The Makings of a Classic campaign by Nestle. Photo / FCB
Nestlé has released a "Kiwi as" campaign to sell its iconic "Original Kiwi Dip".
"The Makings of a Classic" campaign focuses on the insight that we Kiwis have a secret language – a shorthand – that no one else understands.
Needing two ingredients to make this delicious dip, the campaign features a combination of memorable moments in New Zealand by using both Maggi's Onion Soup and Reduced Cream as canvases.
By using both products, Nestlé believes "they go together like John Key and ponytails".
One combo includes of an illustration on the Onion Soup with the quote "Always blow on the pie" plastered over the Reduced Cream.
Kiwis will remember this moment from a segment on Police Ten 7 in 2009 when a suspect tells a New Zealand police officer he was out buying a pie.
The officer then asks: "It's 3 o'clock in the morning, you're buying a pie at the BP station, what must you always do?"
The suspect is left dumbfounded until the officer says: "It's 3 o'clock in the morning, it been in a warming drawer for about 12 hours. It will be thermal nuclear. You must always blow on the pie."
Another Maggi Onion Dip features Suzanne Paul with the Reduce Cream quoting: "Thousands of Luminous Spheres".

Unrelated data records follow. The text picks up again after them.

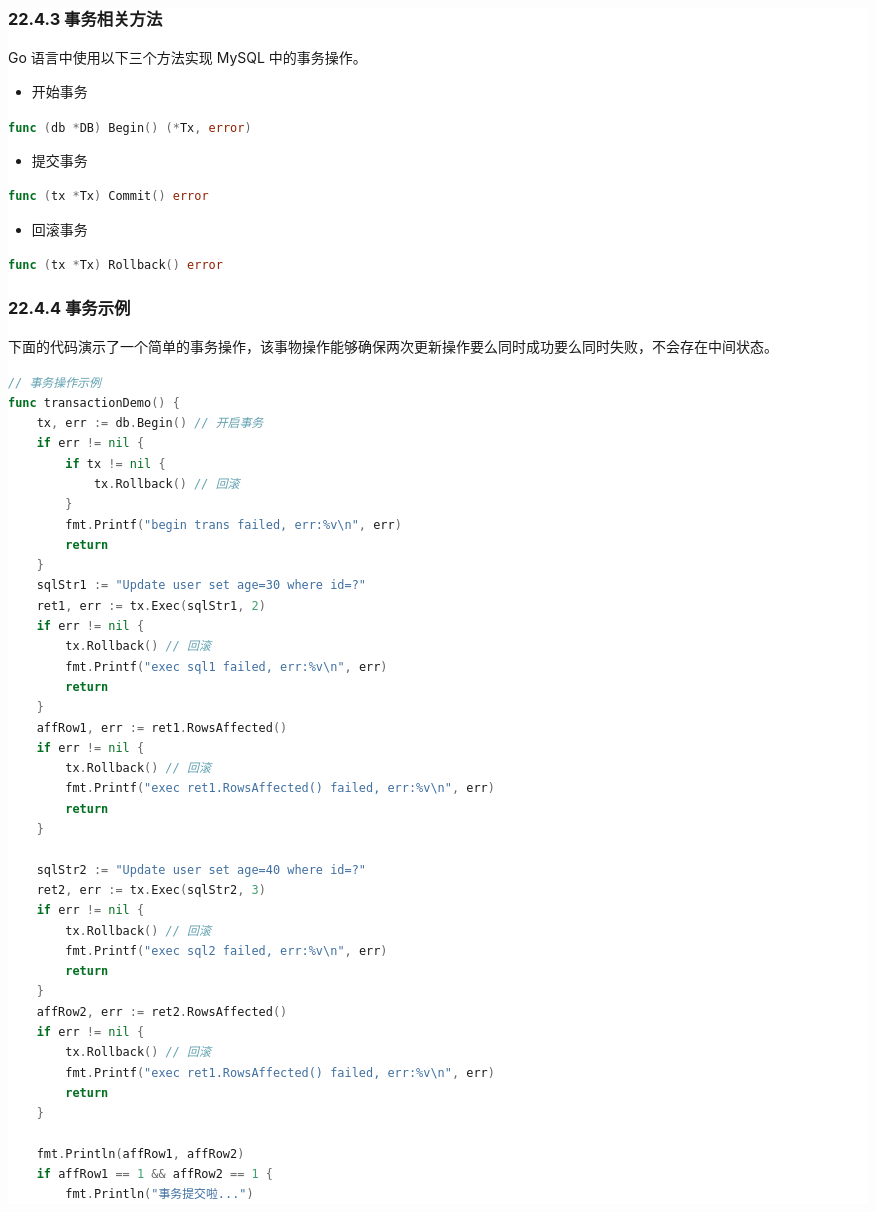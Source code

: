 ### 22.4.3 事务相关方法

Go 语言中使用以下三个方法实现 MySQL 中的事务操作。 

* 开始事务

```go
func (db *DB) Begin() (*Tx, error)
```

* 提交事务

```go
func (tx *Tx) Commit() error
```

* 回滚事务

```go
func (tx *Tx) Rollback() error
```

### 22.4.4 事务示例

下面的代码演示了一个简单的事务操作，该事物操作能够确保两次更新操作要么同时成功要么同时失败，不会存在中间状态。

```go
// 事务操作示例
func transactionDemo() {
	tx, err := db.Begin() // 开启事务
	if err != nil {
		if tx != nil {
			tx.Rollback() // 回滚
		}
		fmt.Printf("begin trans failed, err:%v\n", err)
		return
	}
	sqlStr1 := "Update user set age=30 where id=?"
	ret1, err := tx.Exec(sqlStr1, 2)
	if err != nil {
		tx.Rollback() // 回滚
		fmt.Printf("exec sql1 failed, err:%v\n", err)
		return
	}
	affRow1, err := ret1.RowsAffected()
	if err != nil {
		tx.Rollback() // 回滚
		fmt.Printf("exec ret1.RowsAffected() failed, err:%v\n", err)
		return
	}

	sqlStr2 := "Update user set age=40 where id=?"
	ret2, err := tx.Exec(sqlStr2, 3)
	if err != nil {
		tx.Rollback() // 回滚
		fmt.Printf("exec sql2 failed, err:%v\n", err)
		return
	}
	affRow2, err := ret2.RowsAffected()
	if err != nil {
		tx.Rollback() // 回滚
		fmt.Printf("exec ret1.RowsAffected() failed, err:%v\n", err)
		return
	}

	fmt.Println(affRow1, affRow2)
	if affRow1 == 1 && affRow2 == 1 {
		fmt.Println("事务提交啦...")
```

Most Kiwis should remember the infomercial that launched Paul's career where she promotes Natural Glow, which of course contains "thousands of luminous spheres that reflect the light to give you a flawless complexion in seconds."
Paul has later admitted that at a Celebrity Speakers event in 2015 that:
"No one knew what the bloody hell a luminous sphere was ... but all they knew I was really excited about them.
"Everyone was going into pharmacies everywhere saying 'there's a woman on the telly with a horrible voice talking about luminous spheres and I got to get me some'."
"That was it, I was off and living the dream."
And finally, we have the Nek Minnit guy with his well-known saying "Nek Minute".
Nek Minnit became a viral internet meme made popular by New Zealand skateboarder Levi Hawken when he shared what happened to his scooter.
"I left my scooter at the dairy ... Nek Minnit," he says in the video before it pans down to a destroyed scooter with no wheels or handles.
"The Makings of a Classic" campaign, which started in the lead-up to Christmas, gave FCB and Nestlé the opportunity to team up with British illustrator Vanessa Dell, whose work has appeared in legendary publications such as Rolling Stone magazine.
Tony Clewett, executive creative director at FCB, commented, "I love that it so blatantly appeals to my Kiwiness. If you're not from New Zealand, you just won't get it – just like the dip. Big-ups to Nestlé for doing such an unconventional FMCG campaign.
"Most advertisers would take a photo of a glistening bowl of dip next to some celery and go, 'Job done!' To trust us to change their packaging, and then create something that doesn't show the end product – something that credits the audience with the intelligence to join the dots – is both smart and brave."